Operating the press brake is only half of the overall operation — the other half involves installing, removing, and transferring the dies.
Hazard
If the press brake can bend metal with ease, it’s obvious that this same capacity can cause serious injuries to operators, including severed or broken arms, hands, fingers, or any other part of the body. Although the actual operation of the press brake does not require the operator to place his or her hands or any part of his or her body into the point of operation, the close exposure to the closing dies still creates a significant risk. In addition, the stock can sometimes “whip” or bend up, creating a pinch-point hazard between it and the front face of the slide (A) or possibly “slapping” the operator if he/she is in the path of the rising material (B).
Installing and removing tooling provides the most direct exposure in the point of operation as the operator must place his or her hands between the two dies. The operator’s hands or arms can be severely crushed if the ram were to fall during setup. Unprotected operating controls, especially foot pedals, can also introduce the possibility of accidental cycling.
Solution
Due to the flexibility needed to fabricate metal on press brakes, it comes as little surprise that these machines are difficult to guard. Fixed or adjustable barrier-type guarding at the point of operation is usually not practical because of the fabrication process (barrier-type guarding can be used to prevent exposure to the unused portions and ends of the tooling). However, feasible safeguarding methods, including presence-sensing devices, two-hand controls, pullbacks, or restraints, can often be used to safeguard the point of operation without reducing productivity.

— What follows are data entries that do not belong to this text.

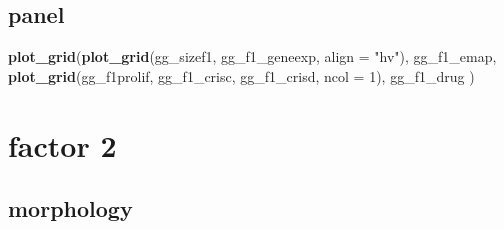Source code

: \documentclass[
]{article}
\newenvironment{Shaded}{\begin{snugshade}}{\end{snugshade}}
\newcommand{\DataTypeTok}[1]{\textcolor[rgb]{0.13,0.29,0.53}{#1}}
\newcommand{\DecValTok}[1]{\textcolor[rgb]{0.00,0.00,0.81}{#1}}
\newcommand{\KeywordTok}[1]{\textcolor[rgb]{0.13,0.29,0.53}{\textbf{#1}}}
\newcommand{\NormalTok}[1]{#1}
\newcommand{\StringTok}[1]{\textcolor[rgb]{0.31,0.60,0.02}{#1}}
\begin{document}
\hypertarget{panel}{%
\subsection{panel}\label{panel}}

\begin{Shaded}
\begin{Highlighting}[]
\KeywordTok{plot_grid}\NormalTok{(}\KeywordTok{plot_grid}\NormalTok{(gg_sizef1, gg_f1_geneexp, }\DataTypeTok{align =} \StringTok{"hv"}\NormalTok{), }
\NormalTok{          gg_f1_emap,}
          \KeywordTok{plot_grid}\NormalTok{(gg_f1prolif, gg_f1_crisc, gg_f1_crisd, }\DataTypeTok{ncol =} \DecValTok{1}\NormalTok{),}
\NormalTok{          gg_f1_drug}
\NormalTok{          )}
\end{Highlighting}
\end{Shaded}

\hypertarget{factor-2}{%
\section{factor 2}\label{factor-2}}

\hypertarget{morphology}{%
\subsection{morphology}\label{morphology}}
\end{document}
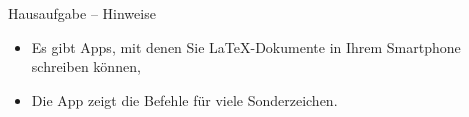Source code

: \begin{frame}{Hausaufgabe -- Hinweise}

\begin{itemize}
	
	\item Es gibt Apps, mit denen Sie \LaTeX -Dokumente in Ihrem Smartphone schreiben können, \zB {}
	
	\item Die App  zeigt die Befehle für viele Sonderzeichen.
	
\end{itemize}

\end{frame}


%
%
%


%	
%	
%	
%
%
%
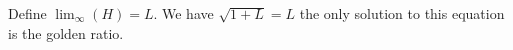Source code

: \documentclass[12pt,fleqn,answers]{exam}
\begin{document}
\begin{questions}
\begin{parts}
\begin{solution}
Define $\displaystyle \lim_{\infty} (H)= L$. We have $\sqrt{1+L} = L$ the only
solution to this equation is the golden ratio. 
\end{solution}



\end{parts}

\end{questions}
\end{document}
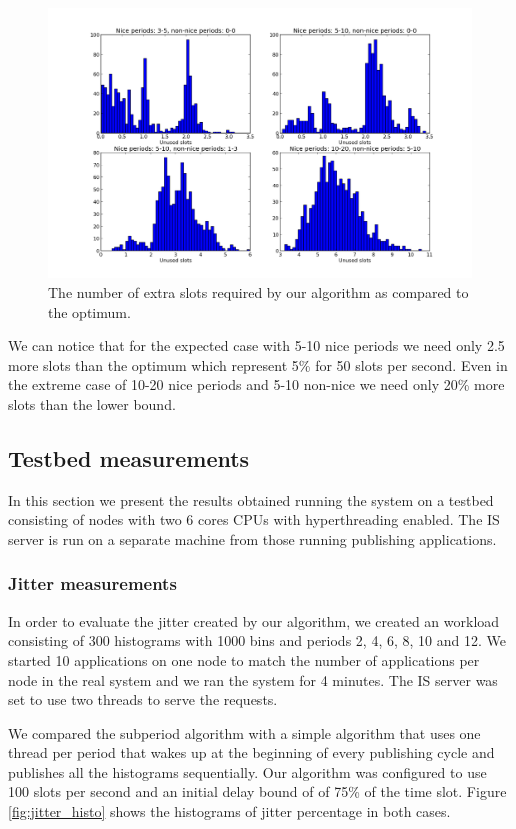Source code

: \begin{figure}[ht]
\centering
\includegraphics[scale=0.40]{Images/unused_slots.png}
\caption{The number of extra slots required by our algorithm as compared to the optimum.}
\label{fig:unused_slots}
\end{figure}

We can notice that for the expected case with 5-10 nice periods we need only 2.5 more slots than the optimum which represent 5\% for 50 slots per second. Even in the extreme case of 10-20 nice periods and 5-10 non-nice we need only 20\% more slots than the lower bound.

\subsection*{Testbed measurements}
In this section we present the results obtained running the system on a testbed consisting of nodes with two 6 cores CPUs with hyperthreading enabled. The IS server is run on a separate machine from those running publishing applications.

\subsubsection*{Jitter measurements}

In order to evaluate the jitter created by our algorithm, we created an workload consisting of 300 histograms with 1000 bins and periods 2, 4, 6, 8, 10 and 12. We started 10 applications on one node to match the number of applications per node in the real system and we ran the system for 4 minutes. The IS server was set to use two threads to serve the requests.

We compared the subperiod algorithm with a simple algorithm that uses one thread per period that wakes up at the beginning of every publishing cycle and publishes all the histograms sequentially. Our algorithm was configured to use 100 slots per second and an initial delay bound of of 75\% of the time slot. Figure \ref{fig:jitter_histo} shows the histograms of jitter percentage in both cases.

Presence-sensing devices (light curtains) and two-hand controls are the most common types of press brake safeguarding. A presence-sensing device prevents the machine from cycling when the sensing field is obstructed prior to cycle initiation and stops the down stroke when the sensing field is obstructed after cycle initiation. Twohand controls (palm buttons) are designed to keep the operator’s hands from the die area by requiring concurrent and constant pressure to cycle the machine. Both presencesensing devices and two-hand controls must be located at a proper “safety distance” — the distance from the pinch point hazard so that hazardous motion is stopped or prevented before the operator can enter the point of operation.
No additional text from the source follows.